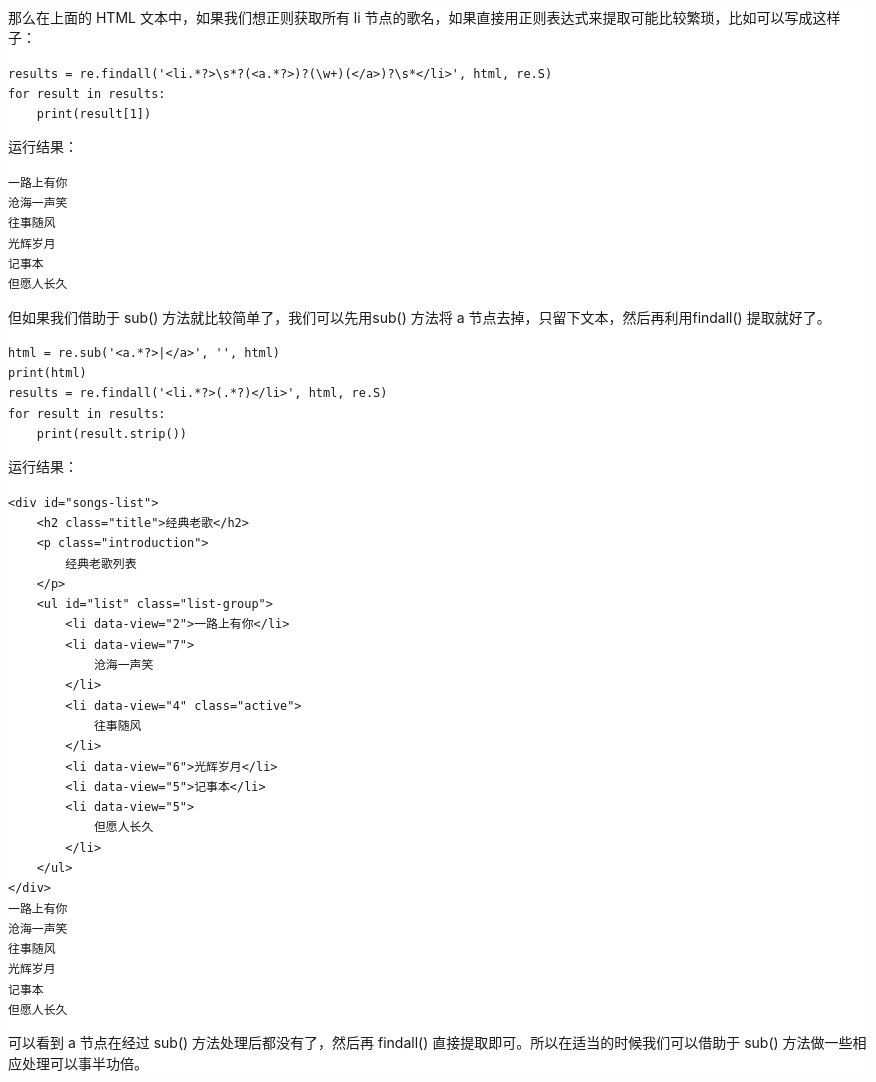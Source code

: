 那么在上面的 HTML 文本中，如果我们想正则获取所有 li 节点的歌名，如果直接用正则表达式来提取可能比较繁琐，比如可以写成这样子：
```
results = re.findall('<li.*?>\s*?(<a.*?>)?(\w+)(</a>)?\s*</li>', html, re.S)
for result in results:
    print(result[1])
```    

运行结果：
```
一路上有你
沧海一声笑
往事随风
光辉岁月
记事本
但愿人长久
```    

但如果我们借助于 sub() 方法就比较简单了，我们可以先用sub() 方法将 a 节点去掉，只留下文本，然后再利用findall() 提取就好了。
```
html = re.sub('<a.*?>|</a>', '', html)
print(html)
results = re.findall('<li.*?>(.*?)</li>', html, re.S)
for result in results:
    print(result.strip())
```    

运行结果：
```
<div id="songs-list">
    <h2 class="title">经典老歌</h2>
    <p class="introduction">
        经典老歌列表
    </p>
    <ul id="list" class="list-group">
        <li data-view="2">一路上有你</li>
        <li data-view="7">
            沧海一声笑
        </li>
        <li data-view="4" class="active">
            往事随风
        </li>
        <li data-view="6">光辉岁月</li>
        <li data-view="5">记事本</li>
        <li data-view="5">
            但愿人长久
        </li>
    </ul>
</div>
一路上有你
沧海一声笑
往事随风
光辉岁月
记事本
但愿人长久
```   
可以看到 a 节点在经过 sub() 方法处理后都没有了，然后再 findall() 直接提取即可。所以在适当的时候我们可以借助于 sub() 方法做一些相应处理可以事半功倍。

> [BRIEF] Could you set down every record above word for word, leaving out the pictures?

> [RESPONSE TO THIS TASK]
Source code

: 那么在上面的 HTML 文本中，如果我们想正则获取所有 li 节点的歌名，如果直接用正则表达式来提取可能比较繁琐，比如可以写成这样子：
```
results = re.findall('<li.*?>\s*?(<a.*?>)?(\w+)(</a>)?\s*</li>', html, re.S)
for result in results:
    print(result[1])
```    

运行结果：
```
一路上有你
沧海一声笑
往事随风
光辉岁月
记事本
但愿人长久
```    

但如果我们借助于 sub() 方法就比较简单了，我们可以先用sub() 方法将 a 节点去掉，只留下文本，然后再利用findall() 提取就好了。
```
html = re.sub('<a.*?>|</a>', '', html)
print(html)
results = re.findall('<li.*?>(.*?)</li>', html, re.S)
for result in results:
    print(result.strip())
```    

运行结果：
```
<div id="songs-list">
    <h2 class="title">经典老歌</h2>
    <p class="introduction">
        经典老歌列表
    </p>
    <ul id="list" class="list-group">
        <li data-view="2">一路上有你</li>
        <li data-view="7">
            沧海一声笑
        </li>
        <li data-view="4" class="active">
            往事随风
        </li>
        <li data-view="6">光辉岁月</li>
        <li data-view="5">记事本</li>
        <li data-view="5">
            但愿人长久
        </li>
    </ul>
</div>
一路上有你
沧海一声笑
往事随风
光辉岁月
记事本
但愿人长久
```   
可以看到 a 节点在经过 sub() 方法处理后都没有了，然后再 findall() 直接提取即可。所以在适当的时候我们可以借助于 sub() 方法做一些相应处理可以事半功倍。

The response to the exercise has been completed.